Your K-NN Accuracy: 1.000
Sklearn K-NN Accuracy: 1.000


# Optimization

  Your current version loops over test samples. Here's a fully vectorized version:
```
  def predict_vectorized(self, X):
      """Vectorized prediction (faster for large datasets)"""
      if self.X_train is None:
          raise ValueError("Model not trained")

      # Compute all distances at once: (n_test, n_train)
      # Using broadcasting: X is (n_test, m), X_train is (n_train, m)
      distances = np.sqrt(((X[:, np.newaxis, :] - self.X_train[np.newaxis, :, :]) ** 2).sum(axis=2))

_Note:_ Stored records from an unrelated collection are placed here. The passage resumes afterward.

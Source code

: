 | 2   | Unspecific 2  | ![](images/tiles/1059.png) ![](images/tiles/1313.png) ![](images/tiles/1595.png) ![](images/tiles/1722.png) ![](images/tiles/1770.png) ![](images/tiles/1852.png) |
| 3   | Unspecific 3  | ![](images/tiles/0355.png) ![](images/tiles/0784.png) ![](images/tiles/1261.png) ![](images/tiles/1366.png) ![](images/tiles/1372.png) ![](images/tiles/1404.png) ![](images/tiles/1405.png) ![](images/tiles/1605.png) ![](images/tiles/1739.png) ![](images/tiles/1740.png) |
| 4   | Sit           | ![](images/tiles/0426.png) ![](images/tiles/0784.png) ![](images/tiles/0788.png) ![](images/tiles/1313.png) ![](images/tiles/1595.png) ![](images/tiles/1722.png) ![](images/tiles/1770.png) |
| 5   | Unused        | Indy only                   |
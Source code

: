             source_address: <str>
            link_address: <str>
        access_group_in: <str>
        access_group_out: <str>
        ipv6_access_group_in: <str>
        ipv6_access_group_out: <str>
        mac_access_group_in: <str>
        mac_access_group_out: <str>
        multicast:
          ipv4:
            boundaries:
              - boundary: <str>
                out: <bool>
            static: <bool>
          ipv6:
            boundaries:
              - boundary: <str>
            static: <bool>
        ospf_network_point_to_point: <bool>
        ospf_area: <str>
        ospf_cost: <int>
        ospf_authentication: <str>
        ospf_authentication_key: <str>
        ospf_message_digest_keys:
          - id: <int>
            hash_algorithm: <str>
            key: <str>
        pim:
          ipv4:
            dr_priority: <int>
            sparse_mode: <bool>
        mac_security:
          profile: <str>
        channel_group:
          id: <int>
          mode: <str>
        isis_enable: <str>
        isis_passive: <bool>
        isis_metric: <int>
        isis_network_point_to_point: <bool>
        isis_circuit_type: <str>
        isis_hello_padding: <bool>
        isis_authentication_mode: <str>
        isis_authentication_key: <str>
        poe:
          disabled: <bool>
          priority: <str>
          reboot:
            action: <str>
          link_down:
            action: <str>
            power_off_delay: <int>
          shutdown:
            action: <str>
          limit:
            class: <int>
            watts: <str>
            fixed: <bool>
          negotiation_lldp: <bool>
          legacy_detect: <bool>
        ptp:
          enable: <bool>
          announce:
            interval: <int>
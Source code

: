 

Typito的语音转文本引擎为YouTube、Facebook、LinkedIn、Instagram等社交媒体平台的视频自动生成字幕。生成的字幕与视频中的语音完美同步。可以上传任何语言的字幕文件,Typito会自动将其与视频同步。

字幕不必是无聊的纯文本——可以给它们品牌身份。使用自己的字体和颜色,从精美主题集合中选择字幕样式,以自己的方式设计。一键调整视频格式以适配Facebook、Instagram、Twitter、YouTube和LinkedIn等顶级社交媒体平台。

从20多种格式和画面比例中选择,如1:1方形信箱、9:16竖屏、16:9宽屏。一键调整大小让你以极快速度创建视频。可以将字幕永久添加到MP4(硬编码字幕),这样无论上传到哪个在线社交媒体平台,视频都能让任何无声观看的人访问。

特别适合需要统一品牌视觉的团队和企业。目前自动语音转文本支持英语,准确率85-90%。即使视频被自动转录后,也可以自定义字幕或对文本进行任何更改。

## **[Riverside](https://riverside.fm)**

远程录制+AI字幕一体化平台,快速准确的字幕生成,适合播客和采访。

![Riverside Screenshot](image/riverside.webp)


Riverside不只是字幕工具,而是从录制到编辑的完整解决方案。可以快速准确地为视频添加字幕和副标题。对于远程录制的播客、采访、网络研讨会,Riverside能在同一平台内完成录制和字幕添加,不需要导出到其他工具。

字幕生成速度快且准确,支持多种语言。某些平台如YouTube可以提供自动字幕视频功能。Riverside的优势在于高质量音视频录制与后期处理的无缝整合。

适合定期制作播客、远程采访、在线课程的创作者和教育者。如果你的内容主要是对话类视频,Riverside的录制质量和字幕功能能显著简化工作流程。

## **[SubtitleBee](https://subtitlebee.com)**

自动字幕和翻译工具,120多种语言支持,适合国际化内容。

      # Get top k indices for all test samples
      top_k_indices = np.argpartition(distances, self.k, axis=1)[:, :self.k]

      # Get labels
      top_k_labels = self.y_train[top_k_indices]  # Shape: (n_test, k)

      # Majority vote for each test sample
      predictions = np.array([self._majority(labels) for labels in top_k_labels])

      return predictions
```
  But your loop version is fine for interviews! It's clearer and easier to explain.